------ DATASET

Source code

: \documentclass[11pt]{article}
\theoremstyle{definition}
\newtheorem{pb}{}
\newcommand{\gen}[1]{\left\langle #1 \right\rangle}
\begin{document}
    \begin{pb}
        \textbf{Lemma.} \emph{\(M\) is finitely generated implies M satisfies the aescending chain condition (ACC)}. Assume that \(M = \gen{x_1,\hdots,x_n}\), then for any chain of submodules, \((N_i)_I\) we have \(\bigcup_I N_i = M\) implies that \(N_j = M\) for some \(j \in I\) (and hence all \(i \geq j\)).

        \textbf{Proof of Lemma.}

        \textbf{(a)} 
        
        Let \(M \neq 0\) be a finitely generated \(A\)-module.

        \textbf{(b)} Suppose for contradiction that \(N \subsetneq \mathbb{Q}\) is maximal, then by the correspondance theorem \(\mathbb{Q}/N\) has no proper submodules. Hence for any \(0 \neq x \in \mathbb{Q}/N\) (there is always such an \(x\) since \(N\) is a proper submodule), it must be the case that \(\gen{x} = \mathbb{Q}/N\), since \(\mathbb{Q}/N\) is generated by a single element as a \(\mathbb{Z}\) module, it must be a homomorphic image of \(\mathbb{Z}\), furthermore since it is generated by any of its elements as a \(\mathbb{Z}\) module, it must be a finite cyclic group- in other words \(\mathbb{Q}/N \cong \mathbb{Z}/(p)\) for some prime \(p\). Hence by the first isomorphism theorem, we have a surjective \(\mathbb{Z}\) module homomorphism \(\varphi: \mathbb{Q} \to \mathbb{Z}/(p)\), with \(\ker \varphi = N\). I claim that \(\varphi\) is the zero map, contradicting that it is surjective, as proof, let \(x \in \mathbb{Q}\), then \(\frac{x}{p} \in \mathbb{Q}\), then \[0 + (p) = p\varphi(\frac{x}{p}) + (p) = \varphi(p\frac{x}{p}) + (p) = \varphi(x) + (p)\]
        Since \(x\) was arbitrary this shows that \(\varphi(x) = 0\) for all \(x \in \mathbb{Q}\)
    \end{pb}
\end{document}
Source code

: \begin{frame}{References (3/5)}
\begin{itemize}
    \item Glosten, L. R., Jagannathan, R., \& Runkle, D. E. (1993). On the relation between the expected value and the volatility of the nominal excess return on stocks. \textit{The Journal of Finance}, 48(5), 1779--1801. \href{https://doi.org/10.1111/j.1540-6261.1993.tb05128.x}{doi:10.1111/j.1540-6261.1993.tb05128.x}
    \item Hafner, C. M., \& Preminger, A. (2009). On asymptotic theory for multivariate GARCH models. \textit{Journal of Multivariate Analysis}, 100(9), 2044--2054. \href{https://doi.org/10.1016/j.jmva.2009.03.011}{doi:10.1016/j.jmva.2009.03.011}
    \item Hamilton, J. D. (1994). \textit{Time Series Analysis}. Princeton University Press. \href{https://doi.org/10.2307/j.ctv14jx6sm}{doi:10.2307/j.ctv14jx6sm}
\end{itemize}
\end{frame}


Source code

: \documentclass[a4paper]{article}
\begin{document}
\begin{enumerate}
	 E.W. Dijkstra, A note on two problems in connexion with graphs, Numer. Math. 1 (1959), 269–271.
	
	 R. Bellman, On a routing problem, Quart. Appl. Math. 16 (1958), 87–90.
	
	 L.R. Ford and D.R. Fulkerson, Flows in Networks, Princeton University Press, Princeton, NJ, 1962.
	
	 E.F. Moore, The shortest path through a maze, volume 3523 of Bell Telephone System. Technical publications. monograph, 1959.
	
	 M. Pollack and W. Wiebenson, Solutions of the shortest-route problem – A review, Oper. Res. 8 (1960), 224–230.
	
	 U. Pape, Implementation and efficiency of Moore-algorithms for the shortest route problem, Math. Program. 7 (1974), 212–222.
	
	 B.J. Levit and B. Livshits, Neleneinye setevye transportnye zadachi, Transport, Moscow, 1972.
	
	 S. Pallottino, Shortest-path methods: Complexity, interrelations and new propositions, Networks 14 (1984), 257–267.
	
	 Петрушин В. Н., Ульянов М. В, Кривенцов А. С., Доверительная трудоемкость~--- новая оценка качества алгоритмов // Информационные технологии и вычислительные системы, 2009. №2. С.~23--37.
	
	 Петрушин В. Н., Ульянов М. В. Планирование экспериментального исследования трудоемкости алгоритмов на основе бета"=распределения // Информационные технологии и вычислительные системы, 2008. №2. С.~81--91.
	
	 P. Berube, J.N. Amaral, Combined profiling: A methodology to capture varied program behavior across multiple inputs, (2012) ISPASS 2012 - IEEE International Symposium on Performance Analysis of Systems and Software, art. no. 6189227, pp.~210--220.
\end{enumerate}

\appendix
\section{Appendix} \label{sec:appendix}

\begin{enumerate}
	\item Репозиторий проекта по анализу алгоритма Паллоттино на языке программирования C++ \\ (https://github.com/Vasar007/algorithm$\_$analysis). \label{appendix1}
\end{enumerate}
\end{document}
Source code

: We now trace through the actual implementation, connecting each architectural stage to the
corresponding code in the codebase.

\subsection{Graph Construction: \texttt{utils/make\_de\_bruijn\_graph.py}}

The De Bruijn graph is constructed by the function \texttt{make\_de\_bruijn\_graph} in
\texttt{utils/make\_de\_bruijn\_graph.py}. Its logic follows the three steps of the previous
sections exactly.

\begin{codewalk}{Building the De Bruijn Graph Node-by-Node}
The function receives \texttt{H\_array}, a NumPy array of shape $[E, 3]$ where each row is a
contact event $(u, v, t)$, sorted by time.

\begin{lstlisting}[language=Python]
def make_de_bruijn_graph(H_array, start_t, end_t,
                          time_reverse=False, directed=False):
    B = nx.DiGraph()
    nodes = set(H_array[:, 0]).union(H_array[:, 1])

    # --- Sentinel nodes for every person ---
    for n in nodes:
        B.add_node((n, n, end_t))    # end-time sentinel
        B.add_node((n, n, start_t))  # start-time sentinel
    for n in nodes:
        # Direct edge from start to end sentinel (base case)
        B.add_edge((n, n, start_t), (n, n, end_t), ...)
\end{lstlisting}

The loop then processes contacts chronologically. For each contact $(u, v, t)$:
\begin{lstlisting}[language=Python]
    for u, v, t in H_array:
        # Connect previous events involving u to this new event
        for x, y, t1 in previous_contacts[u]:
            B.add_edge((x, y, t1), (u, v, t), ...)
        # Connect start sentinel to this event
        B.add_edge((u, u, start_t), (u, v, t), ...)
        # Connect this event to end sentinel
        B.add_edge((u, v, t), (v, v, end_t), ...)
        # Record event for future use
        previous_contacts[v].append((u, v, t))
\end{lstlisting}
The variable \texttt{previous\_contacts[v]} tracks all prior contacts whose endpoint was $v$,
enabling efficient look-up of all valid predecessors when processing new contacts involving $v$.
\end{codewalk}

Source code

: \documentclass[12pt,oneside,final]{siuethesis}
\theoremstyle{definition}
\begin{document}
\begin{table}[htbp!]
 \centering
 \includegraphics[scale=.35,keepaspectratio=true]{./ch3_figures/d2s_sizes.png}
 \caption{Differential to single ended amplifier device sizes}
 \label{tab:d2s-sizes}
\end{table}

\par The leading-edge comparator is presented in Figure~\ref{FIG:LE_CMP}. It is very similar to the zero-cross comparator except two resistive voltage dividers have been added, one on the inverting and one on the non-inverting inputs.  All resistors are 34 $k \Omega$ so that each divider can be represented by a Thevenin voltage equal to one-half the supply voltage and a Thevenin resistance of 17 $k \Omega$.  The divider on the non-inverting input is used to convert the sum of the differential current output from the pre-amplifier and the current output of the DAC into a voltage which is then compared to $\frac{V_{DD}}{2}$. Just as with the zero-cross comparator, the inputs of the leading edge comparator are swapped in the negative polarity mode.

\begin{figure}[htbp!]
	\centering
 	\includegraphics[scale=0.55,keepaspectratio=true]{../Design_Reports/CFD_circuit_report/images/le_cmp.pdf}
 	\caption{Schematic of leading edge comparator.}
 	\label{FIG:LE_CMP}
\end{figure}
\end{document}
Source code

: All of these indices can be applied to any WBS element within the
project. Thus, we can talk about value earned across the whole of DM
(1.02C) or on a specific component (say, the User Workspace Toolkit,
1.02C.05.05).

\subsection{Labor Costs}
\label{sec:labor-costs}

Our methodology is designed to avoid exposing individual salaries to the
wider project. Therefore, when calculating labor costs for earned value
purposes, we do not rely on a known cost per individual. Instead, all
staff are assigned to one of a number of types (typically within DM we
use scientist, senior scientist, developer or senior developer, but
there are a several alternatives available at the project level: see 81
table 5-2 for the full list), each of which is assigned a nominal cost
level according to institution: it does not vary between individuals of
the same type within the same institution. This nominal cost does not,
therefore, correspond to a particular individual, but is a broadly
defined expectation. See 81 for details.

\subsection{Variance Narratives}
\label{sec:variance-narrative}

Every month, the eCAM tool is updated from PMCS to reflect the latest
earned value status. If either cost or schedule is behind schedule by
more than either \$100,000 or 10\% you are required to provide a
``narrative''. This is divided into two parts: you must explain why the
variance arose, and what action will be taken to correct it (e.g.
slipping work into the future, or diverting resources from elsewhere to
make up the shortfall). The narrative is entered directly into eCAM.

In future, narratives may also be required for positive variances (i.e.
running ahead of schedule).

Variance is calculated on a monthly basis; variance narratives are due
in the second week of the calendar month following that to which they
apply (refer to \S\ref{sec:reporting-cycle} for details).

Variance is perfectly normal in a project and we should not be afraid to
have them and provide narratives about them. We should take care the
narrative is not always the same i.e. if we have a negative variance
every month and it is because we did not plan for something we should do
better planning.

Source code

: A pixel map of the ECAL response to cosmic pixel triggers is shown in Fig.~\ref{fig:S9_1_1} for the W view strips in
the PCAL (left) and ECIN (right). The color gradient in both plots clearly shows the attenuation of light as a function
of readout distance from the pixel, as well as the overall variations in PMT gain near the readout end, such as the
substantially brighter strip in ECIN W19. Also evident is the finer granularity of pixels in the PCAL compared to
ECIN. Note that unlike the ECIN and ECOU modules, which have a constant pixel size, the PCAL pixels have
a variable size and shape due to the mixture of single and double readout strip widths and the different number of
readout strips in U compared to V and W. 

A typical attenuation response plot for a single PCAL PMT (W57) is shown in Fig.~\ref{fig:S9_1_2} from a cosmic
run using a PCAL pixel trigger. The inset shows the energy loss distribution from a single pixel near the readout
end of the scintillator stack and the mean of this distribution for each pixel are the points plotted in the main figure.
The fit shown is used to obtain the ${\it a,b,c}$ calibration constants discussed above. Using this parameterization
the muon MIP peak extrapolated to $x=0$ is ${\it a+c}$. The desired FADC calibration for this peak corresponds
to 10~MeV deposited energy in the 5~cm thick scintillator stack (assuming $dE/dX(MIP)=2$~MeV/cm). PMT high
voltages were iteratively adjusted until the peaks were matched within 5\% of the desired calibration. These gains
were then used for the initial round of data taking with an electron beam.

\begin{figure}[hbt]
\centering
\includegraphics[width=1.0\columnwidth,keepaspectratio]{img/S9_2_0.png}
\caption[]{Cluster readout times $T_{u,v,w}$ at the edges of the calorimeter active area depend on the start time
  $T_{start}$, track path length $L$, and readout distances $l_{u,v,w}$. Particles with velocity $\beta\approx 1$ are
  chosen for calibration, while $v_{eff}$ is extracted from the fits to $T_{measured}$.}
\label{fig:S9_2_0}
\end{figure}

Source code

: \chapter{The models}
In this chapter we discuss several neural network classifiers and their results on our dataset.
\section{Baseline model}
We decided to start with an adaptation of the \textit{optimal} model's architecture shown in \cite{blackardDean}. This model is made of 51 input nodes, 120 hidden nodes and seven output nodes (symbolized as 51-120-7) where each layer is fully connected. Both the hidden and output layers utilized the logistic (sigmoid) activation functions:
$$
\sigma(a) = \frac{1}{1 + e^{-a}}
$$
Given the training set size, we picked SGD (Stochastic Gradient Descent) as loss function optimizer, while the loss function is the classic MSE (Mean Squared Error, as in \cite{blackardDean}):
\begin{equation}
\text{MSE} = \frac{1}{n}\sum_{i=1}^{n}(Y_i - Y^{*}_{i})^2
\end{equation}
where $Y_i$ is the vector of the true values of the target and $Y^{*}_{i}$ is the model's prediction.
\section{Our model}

------------

• TASK OBJECTIVE
Above are the records; report each line in them that includes the word "cosmic".

• RESULT OF THE EXERCISE
: A pixel map of the ECAL response to cosmic pixel triggers is shown in Fig.~\ref{fig:S9_1_1} for the W view strips in
A typical attenuation response plot for a single PCAL PMT (W57) is shown in Fig.~\ref{fig:S9_1_2} from a cosmic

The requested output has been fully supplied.